** Exercise objective **
What you return must be every line below that includes the word "pull".

** Given data **
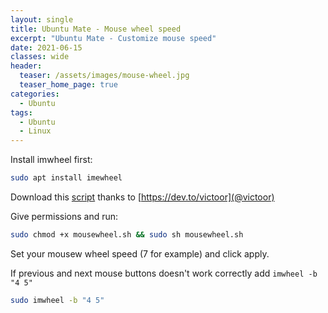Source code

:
 ```yaml
---
layout: single
title: Ubuntu Mate - Mouse wheel speed
excerpt: "Ubuntu Mate - Customize mouse speed"
date: 2021-06-15
classes: wide
header:
  teaser: /assets/images/mouse-wheel.jpg
  teaser_home_page: true
categories:
  - Ubuntu
tags:
  - Ubuntu
  - Linux
---
```


Install imwheel first:

```bash
sudo apt install imewheel
```

Download this [script](/assets/files/mousewheel.sh]) thanks to [https://dev.to/victoor](@victoor)


Give permissions and run:

```bash
sudo chmod +x mousewheel.sh && sudo sh mousewheel.sh
```

Set your mousew wheel speed (7 for example) and click apply.

If previous and next mouse buttons doesn't work correctly add `imwheel -b "4 5"`

```bash
sudo imwheel -b "4 5"
```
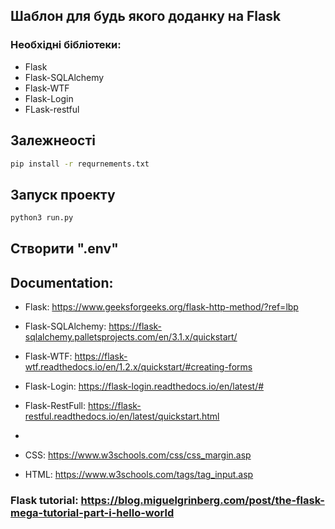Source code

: ## Шаблон для будь якого доданку на Flask

### Необхідні бібліотеки:
-  Flask
-  Flask-SQLAlchemy
-  Flask-WTF
-  Flask-Login
-  FLask-restful

## Залежнеості
```sh 
pip install -r requrnements.txt
```

## Запуск проекту
```sh 
python3 run.py
```

## Створити ".env"


## Documentation:

- Flask: https://www.geeksforgeeks.org/flask-http-method/?ref=lbp
- Flask-SQLAlchemy: https://flask-sqlalchemy.palletsprojects.com/en/3.1.x/quickstart/
- Flask-WTF: https://flask-wtf.readthedocs.io/en/1.2.x/quickstart/#creating-forms
- Flask-Login: https://flask-login.readthedocs.io/en/latest/#
- Flask-RestFull: https://flask-restful.readthedocs.io/en/latest/quickstart.html

- 
  
- CSS: https://www.w3schools.com/css/css_margin.asp
- HTML: https://www.w3schools.com/tags/tag_input.asp

### Flask tutorial:  https://blog.miguelgrinberg.com/post/the-flask-mega-tutorial-part-i-hello-world
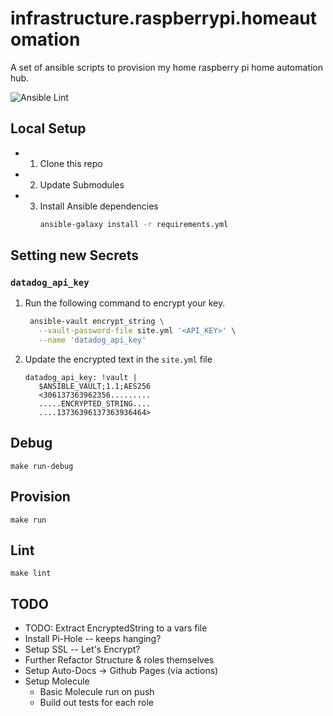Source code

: # infrastructure.raspberrypi.homeautomation
A set of ansible scripts to provision my home raspberry pi home automation hub.

![Ansible Lint](https://github.com/alexlapinski/infrastructure.raspberrypi.homeautomation/workflows/Ansible%20Lint/badge.svg?branch=master)

## Local Setup
 * 1. Clone this repo
 * 2. Update Submodules
 * 3. Install Ansible dependencies
      ```sh
      ansible-galaxy install -r requirements.yml
      ```

## Setting new Secrets

### ```datadog_api_key```
1. Run the following command to encrypt your key.
   ```sh
    ansible-vault encrypt_string \
      --vault-password-file site.yml '<API_KEY>' \
      --name 'datadog_api_key'
   ```
2. Update the encrypted text in the ```site.yml``` file
   ```
   datadog_api_key: !vault |
      $ANSIBLE_VAULT;1.1;AES256
      <306137363962356.........
      .....ENCRYPTED_STRING....
      ....13736396137363936464>
   ```

## Debug
```
make run-debug
```

## Provision
```
make run
```

## Lint
```
make lint
```



## TODO
 * TODO: Extract EncryptedString to a vars file
 * Install Pi-Hole -- keeps hanging?
 * Setup SSL -- Let's Encrypt?
 * Further Refactor Structure & roles themselves
 * Setup Auto-Docs -> Github Pages (via actions)
 * Setup Molecule
   * Basic Molecule run on push
   * Build out tests for each role


  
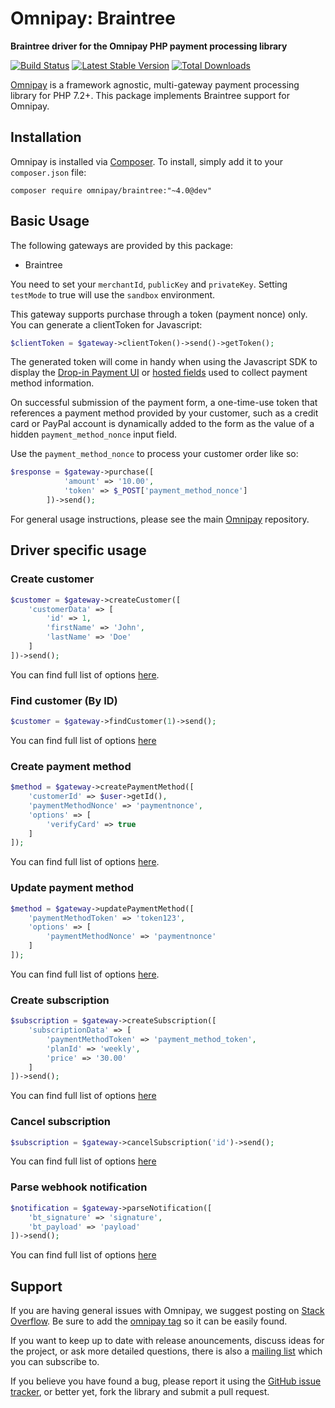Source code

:# Omnipay: Braintree

**Braintree driver for the Omnipay PHP payment processing library**

[![Build Status](https://travis-ci.org/thephpleague/omnipay-braintree.svg?branch=master)](https://travis-ci.org/thephpleague/omnipay-braintree)
[![Latest Stable Version](https://poser.pugx.org/omnipay/braintree/version.png)](https://packagist.org/packages/omnipay/braintree)
[![Total Downloads](https://poser.pugx.org/omnipay/braintree/d/total.png)](https://packagist.org/packages/omnipay/braintree)

[Omnipay](https://github.com/thephpleague/omnipay) is a framework agnostic, multi-gateway payment
processing library for PHP 7.2+. This package implements Braintree support for Omnipay.

## Installation

Omnipay is installed via [Composer](http://getcomposer.org/). To install, simply add it
to your `composer.json` file:

```
composer require omnipay/braintree:"~4.0@dev"
```

## Basic Usage

The following gateways are provided by this package:

* Braintree

You need to set your `merchantId`, `publicKey` and `privateKey`. Setting `testMode` to true will use the `sandbox` environment.

This gateway supports purchase through a token (payment nonce) only. You can generate a clientToken for Javascript:

```php
$clientToken = $gateway->clientToken()->send()->getToken();
```
The generated token will come in handy when using the Javascript SDK to display the [Drop-in Payment UI](https://developers.braintreepayments.com/guides/drop-in/javascript/v2) or [hosted fields](https://developers.braintreepayments.com/guides/hosted-fields/setup-and-integration/javascript/v2) used to collect payment method information.

On successful submission of the payment form, a one-time-use token that references a payment method provided by your customer, such as a credit card or PayPal account is dynamically added to the form as the value of a hidden `payment_method_nonce` input field.

Use the `payment_method_nonce` to process your customer order like so:


```php
$response = $gateway->purchase([
            'amount' => '10.00',
            'token' => $_POST['payment_method_nonce']
        ])->send();
```

For general usage instructions, please see the main [Omnipay](https://github.com/thephpleague/omnipay)
repository.

## Driver specific usage
### Create customer

```php
$customer = $gateway->createCustomer([
    'customerData' => [
        'id' => 1,
        'firstName' => 'John',
        'lastName' => 'Doe'
    ]
])->send();
```
You can find full list of options [here](https://developers.braintreepayments.com/reference/request/customer/create/php).

### Find customer (By ID)

```php
$customer = $gateway->findCustomer(1)->send();
```
You can find full list of options [here](https://developers.braintreepayments.com/reference/request/customer/find/php)

### Create payment method

```php
$method = $gateway->createPaymentMethod([
    'customerId' => $user->getId(),
    'paymentMethodNonce' => 'paymentnonce',
    'options' => [
        'verifyCard' => true
    ]
]);
```
You can find full list of options [here](https://developers.braintreepayments.com/reference/request/payment-method/create/php).

### Update payment method

```php
$method = $gateway->updatePaymentMethod([
    'paymentMethodToken' => 'token123',
    'options' => [
        'paymentMethodNonce' => 'paymentnonce'
    ]
]);
```
You can find full list of options [here](https://developers.braintreepayments.com/reference/request/payment-method/update/php).

### Create subscription

```php
$subscription = $gateway->createSubscription([
    'subscriptionData' => [
        'paymentMethodToken' => 'payment_method_token',
        'planId' => 'weekly',
        'price' => '30.00'
    ]
])->send();
```
You can find full list of options [here](https://developers.braintreepayments.com/reference/request/subscription/create/php)

### Cancel subscription

```php
$subscription = $gateway->cancelSubscription('id')->send();
```
You can find full list of options [here](https://developers.braintreepayments.com/reference/request/subscription/cancel/php)

### Parse webhook notification

```php
$notification = $gateway->parseNotification([
    'bt_signature' => 'signature',
    'bt_payload' => 'payload'
])->send();
```
You can find full list of options [here](https://developers.braintreepayments.com/guides/webhooks/parse/php)

## Support

If you are having general issues with Omnipay, we suggest posting on
[Stack Overflow](http://stackoverflow.com/). Be sure to add the
[omnipay tag](http://stackoverflow.com/questions/tagged/omnipay) so it can be easily found.

If you want to keep up to date with release anouncements, discuss ideas for the project,
or ask more detailed questions, there is also a [mailing list](https://groups.google.com/forum/#!forum/omnipay) which
you can subscribe to.

If you believe you have found a bug, please report it using the [GitHub issue tracker](https://github.com/thephpleague/omnipay-braintreee/issues),
or better yet, fork the library and submit a pull request.
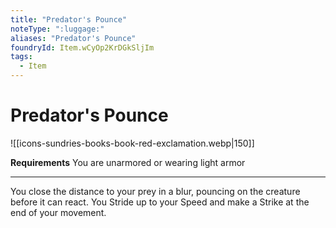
 ```yaml
---
title: "Predator's Pounce"
noteType: ":luggage:"
aliases: "Predator's Pounce"
foundryId: Item.wCyOp2KrDGkSljIm
tags:
  - Item
---
```


# Predator's Pounce
![[icons-sundries-books-book-red-exclamation.webp|150]]

**Requirements** You are unarmored or wearing light armor

* * *

You close the distance to your prey in a blur, pouncing on the creature before it can react. You Stride up to your Speed and make a Strike at the end of your movement.
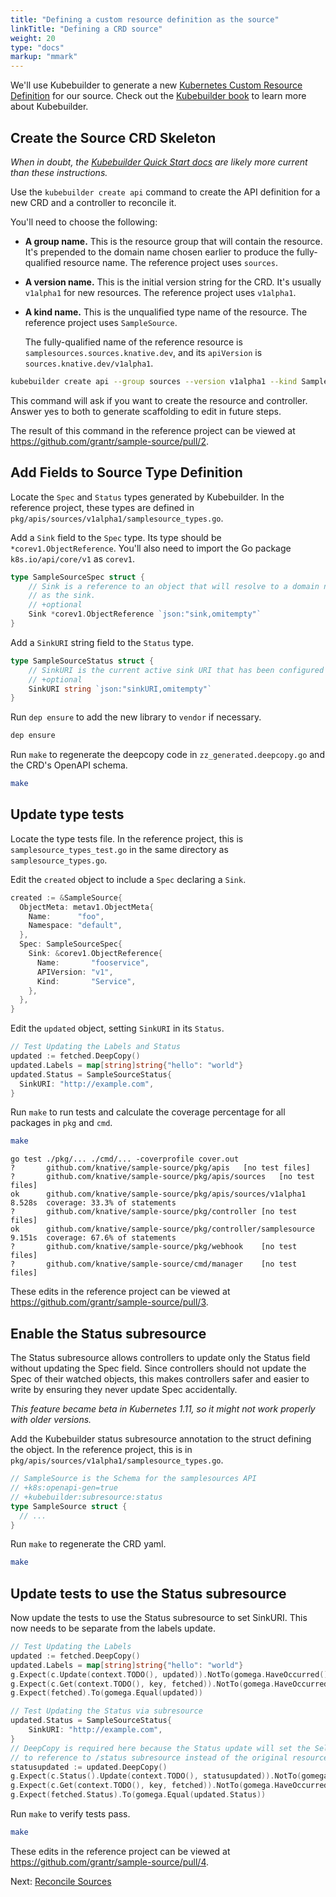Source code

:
 ```yaml
---
title: "Defining a custom resource definition as the source"
linkTitle: "Defining a CRD source"
weight: 20
type: "docs"
markup: "mmark"
---
```


We'll use Kubebuilder to generate a new
[Kubernetes Custom Resource Definition](https://kubernetes.io/docs/concepts/extend-kubernetes/api-extension/custom-resources/)
for our source. Check out the [Kubebuilder book](https://book.kubebuilder.io/)
to learn more about Kubebuilder.

## Create the Source CRD Skeleton

_When in doubt, the
[Kubebuilder Quick Start docs](https://book.kubebuilder.io/quick_start.html) are
likely more current than these instructions._

Use the `kubebuilder create api` command to create the API definition for a new
CRD and a controller to reconcile it.

You'll need to choose the following:

- **A group name.** This is the resource group that will contain the resource.
  It's prepended to the domain name chosen earlier to produce the
  fully-qualified resource name. The reference project uses `sources`.
- **A version name.** This is the initial version string for the CRD. It's
  usually `v1alpha1` for new resources. The reference project uses `v1alpha1`.
- **A kind name.** This is the unqualified type name of the resource. The
  reference project uses `SampleSource`.

  The fully-qualified name of the reference resource is
  `samplesources.sources.knative.dev`, and its `apiVersion` is
  `sources.knative.dev/v1alpha1`.

```sh
kubebuilder create api --group sources --version v1alpha1 --kind SampleSource
```

This command will ask if you want to create the resource and controller. Answer
yes to both to generate scaffolding to edit in future steps.

The result of this command in the reference project can be viewed at
https://github.com/grantr/sample-source/pull/2.

## Add Fields to Source Type Definition

<!-- TODO explain why there are Sink and SinkURI fields -->

Locate the `Spec` and `Status` types generated by Kubebuilder. In the reference
project, these types are defined in
`pkg/apis/sources/v1alpha1/samplesource_types.go`.

Add a `Sink` field to the `Spec` type. Its type should be
`*corev1.ObjectReference`. You'll also need to import the Go package
`k8s.io/api/core/v1` as `corev1`.

```go
type SampleSourceSpec struct {
    // Sink is a reference to an object that will resolve to a domain name to use
    // as the sink.
    // +optional
    Sink *corev1.ObjectReference `json:"sink,omitempty"`
}
```

Add a `SinkURI` string field to the `Status` type.

```go
type SampleSourceStatus struct {
    // SinkURI is the current active sink URI that has been configured for the SampleSource.
    // +optional
    SinkURI string `json:"sinkURI,omitempty"`
}
```

Run `dep ensure` to add the new library to `vendor` if necessary.

```sh
dep ensure
```

Run `make` to regenerate the deepcopy code in `zz_generated.deepcopy.go` and the
CRD's OpenAPI schema.

```sh
make
```

## Update type tests

Locate the type tests file. In the reference project, this is
`samplesource_types_test.go` in the same directory as `samplesource_types.go`.

Edit the `created` object to include a `Spec` declaring a `Sink`.

```go
created := &SampleSource{
  ObjectMeta: metav1.ObjectMeta{
    Name:      "foo",
    Namespace: "default",
  },
  Spec: SampleSourceSpec{
    Sink: &corev1.ObjectReference{
      Name:       "fooservice",
      APIVersion: "v1",
      Kind:       "Service",
    },
  },
}
```

Edit the `updated` object, setting `SinkURI` in its `Status`.

```go
// Test Updating the Labels and Status
updated := fetched.DeepCopy()
updated.Labels = map[string]string{"hello": "world"}
updated.Status = SampleSourceStatus{
  SinkURI: "http://example.com",
}
```

Run `make` to run tests and calculate the coverage percentage for all packages
in `pkg` and `cmd`.

```sh
make
```

```
go test ./pkg/... ./cmd/... -coverprofile cover.out
?       github.com/knative/sample-source/pkg/apis   [no test files]
?       github.com/knative/sample-source/pkg/apis/sources   [no test files]
ok      github.com/knative/sample-source/pkg/apis/sources/v1alpha1  8.528s  coverage: 33.3% of statements
?       github.com/knative/sample-source/pkg/controller [no test files]
ok      github.com/knative/sample-source/pkg/controller/samplesource    9.151s  coverage: 67.6% of statements
?       github.com/knative/sample-source/pkg/webhook    [no test files]
?       github.com/knative/sample-source/cmd/manager    [no test files]
```

These edits in the reference project can be viewed at
https://github.com/grantr/sample-source/pull/3.

## Enable the Status subresource

The Status subresource allows controllers to update only the Status field
without updating the Spec field. Since controllers should not update the Spec of
their watched objects, this makes controllers safer and easier to write by
ensuring they never update Spec accidentally.

_This feature became beta in Kubernetes 1.11, so it might not work properly with
older versions._

Add the Kubebuilder status subresource annotation to the struct defining the
object. In the reference project, this is in
`pkg/apis/sources/v1alpha1/samplesource_types.go`.

```go
// SampleSource is the Schema for the samplesources API
// +k8s:openapi-gen=true
// +kubebuilder:subresource:status
type SampleSource struct {
  // ...
}
```

Run `make` to regenerate the CRD yaml.

```sh
make
```

## Update tests to use the Status subresource

Now update the tests to use the Status subresource to set SinkURI. This now
needs to be separate from the labels update.

```go
// Test Updating the Labels
updated := fetched.DeepCopy()
updated.Labels = map[string]string{"hello": "world"}
g.Expect(c.Update(context.TODO(), updated)).NotTo(gomega.HaveOccurred())
g.Expect(c.Get(context.TODO(), key, fetched)).NotTo(gomega.HaveOccurred())
g.Expect(fetched).To(gomega.Equal(updated))

// Test Updating the Status via subresource
updated.Status = SampleSourceStatus{
    SinkURI: "http://example.com",
}
// DeepCopy is required here because the Status update will set the SelfLink
// to reference to /status subresource instead of the original resource.
statusupdated := updated.DeepCopy()
g.Expect(c.Status().Update(context.TODO(), statusupdated)).NotTo(gomega.HaveOccurred())
g.Expect(c.Get(context.TODO(), key, fetched)).NotTo(gomega.HaveOccurred())
g.Expect(fetched.Status).To(gomega.Equal(updated.Status))
```

Run `make` to verify tests pass.

```sh
make
```

These edits in the reference project can be viewed at
https://github.com/grantr/sample-source/pull/4.

Next: [Reconcile Sources](./03-reconcile-sources.md)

** Expected answer **
or better yet, fork the library and submit a pull request.
https://github.com/grantr/sample-source/pull/2.
https://github.com/grantr/sample-source/pull/3.
https://github.com/grantr/sample-source/pull/4.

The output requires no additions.